Album Review: GOON – Dream 3

[Born Losers; 2025]

In the past, “divorce” as an album concept triggered four words: Blood On The Tracks. Unknowable then as he remains, the crescendo of Bob Dylan’s classic period foremostly conveyed the emotional whiplash of a dying marriage. Since, the topic has run through an interband collapse in Fleetwood Mac to Tammy Wynette with her little J-O-E to the very recent and public trials for Kelly Clarkson and Jason Isbell.

The subject caters to singer/songwriters; a cynic might think they might even look forward to its masochism and exhibitionism. For Dream 3, GOON’s Kenny Becker shuns the troubadour trope and opts for disconnected imagery and associations/collages whose meanings are not immediately clear. He casts his androgynous voice into as much isolation and distance as echo and reverb will allow. His band try to comfort him with a mixture of late-90s Pacific Northwest alt-rock, Elephant 6, and shoegaze to little avail. Like with Dylan, Becker’s emotional untethering is clear.

From the reversing effect on opener “Begin Here” to the clouds gathering at the onset of “Fine”, Dream 3 constantly crumbles at the edges. The reminders are necessary because Becker’s voice constantly threatens to float away: it’s gentle like Beat Happening’s Calvin Johnson or Built To Spill’s Doug Martsch. The latter band looms large in Dream 3’s background though – much in the way early punk drew inspiration from early rock minus the R&B – Goon keep surprisingly little of BTS’s Neil Young fixation. The resulting tweeness doesn’t go unchecked, at least as far as the crunching similarity to Korn’s “Blind” in “Patsy’s Twin” would argue. Yet the track (which was released as a single) largely stands alone.

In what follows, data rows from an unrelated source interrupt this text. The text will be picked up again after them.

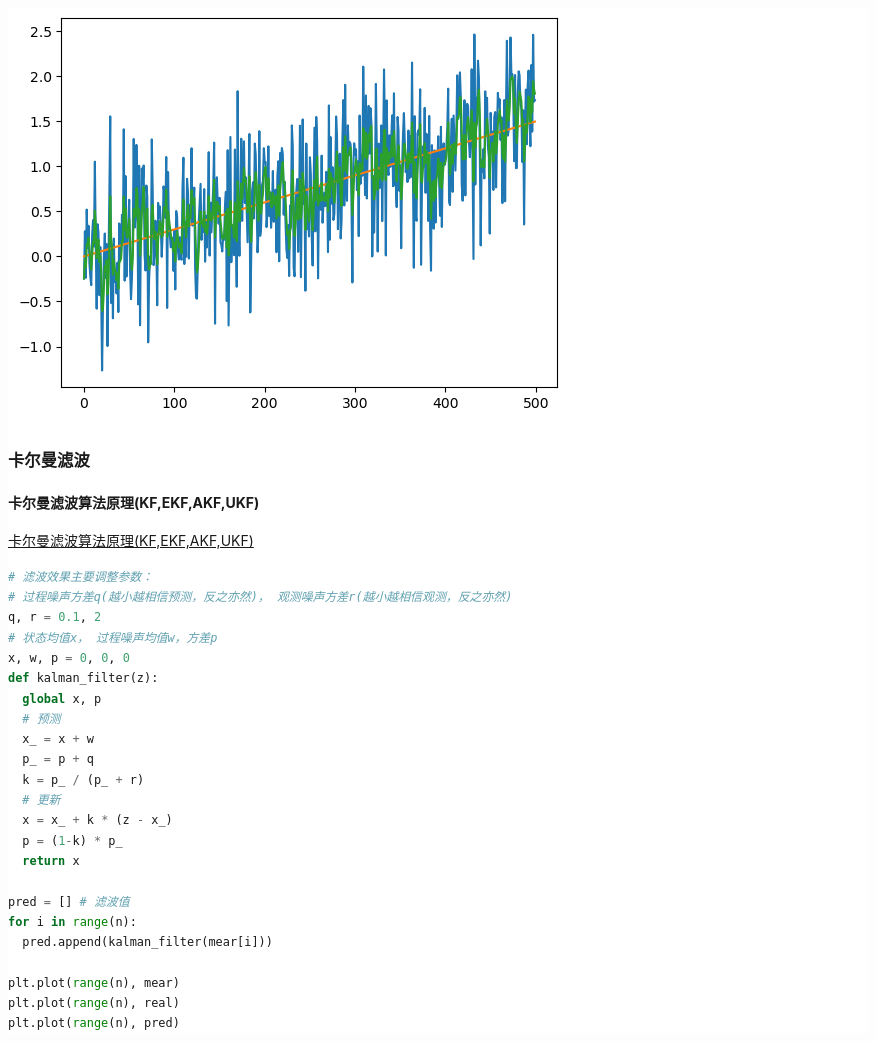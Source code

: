 ![alpha](/docs/chapter04_number_image/filtering.assets/alpha.png)

### 卡尔曼滤波

#### 卡尔曼滤波算法原理(KF,EKF,AKF,UKF)

[卡尔曼滤波算法原理(KF,EKF,AKF,UKF)](https://blog.csdn.net/weixin_43152152/article/details/115753921)

```python
# 滤波效果主要调整参数：
# 过程噪声方差q(越小越相信预测，反之亦然)， 观测噪声方差r(越小越相信观测，反之亦然)
q, r = 0.1, 2
# 状态均值x， 过程噪声均值w，方差p
x, w, p = 0, 0, 0
def kalman_filter(z):
  global x, p
  # 预测
  x_ = x + w
  p_ = p + q
  k = p_ / (p_ + r)
  # 更新
  x = x_ + k * (z - x_)
  p = (1-k) * p_
  return x

pred = [] # 滤波值
for i in range(n):
  pred.append(kalman_filter(mear[i]))

plt.plot(range(n), mear)
plt.plot(range(n), real)
plt.plot(range(n), pred)
```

The 20 minutes between “Patsy’s Twin” and the next guitar salvo in “Sunsweeping” showcase arpeggiated chords and continuous key changes. Guitars double Becker’s vocal melodies (which are already low in the mix) throughout the album, making the lyrics difficult to distinguish in what must be an allusion to the lack of comprehension he feels about his present state. “Enter the fog”, he sings with Elliott Smith’s cadence on “Closer To”; “Then the warning comes / Something wrong / Glistening in her jaw”. Later, on “Apple Patch”, he’s “shaking with a smile”.

Natural imagery flows from Becker’s pen. If he isn’t “dead on the vine”, he’s “bubbling dirt from [his] mouth”. The echoes of ashes-to-ashes might stem from his induced depression, yet much of Dream 3 speaks to shock and aftershocks. Instinctively, people will reach for something sturdy when their knees buckle – needing to know what’s real. Song titles range from “This Morning Six Rabbits Were Born” to “For Cutting The Grass” and “Apple Patch”, trusting in senses like touch and smell over emotions and intuition. The aforementioned “Patsy’s Twin” is a collision between The Sopranos (specifically a betrayal) and watching cicadas in the yard.

Simple narrative songwriting may well have worked but would also have overlooked the weird associations we make during crises. In the sense of feeling hit by a train, maybe GOON are referencing Blood On The Tracks. But interpreting dreams is so much more fun.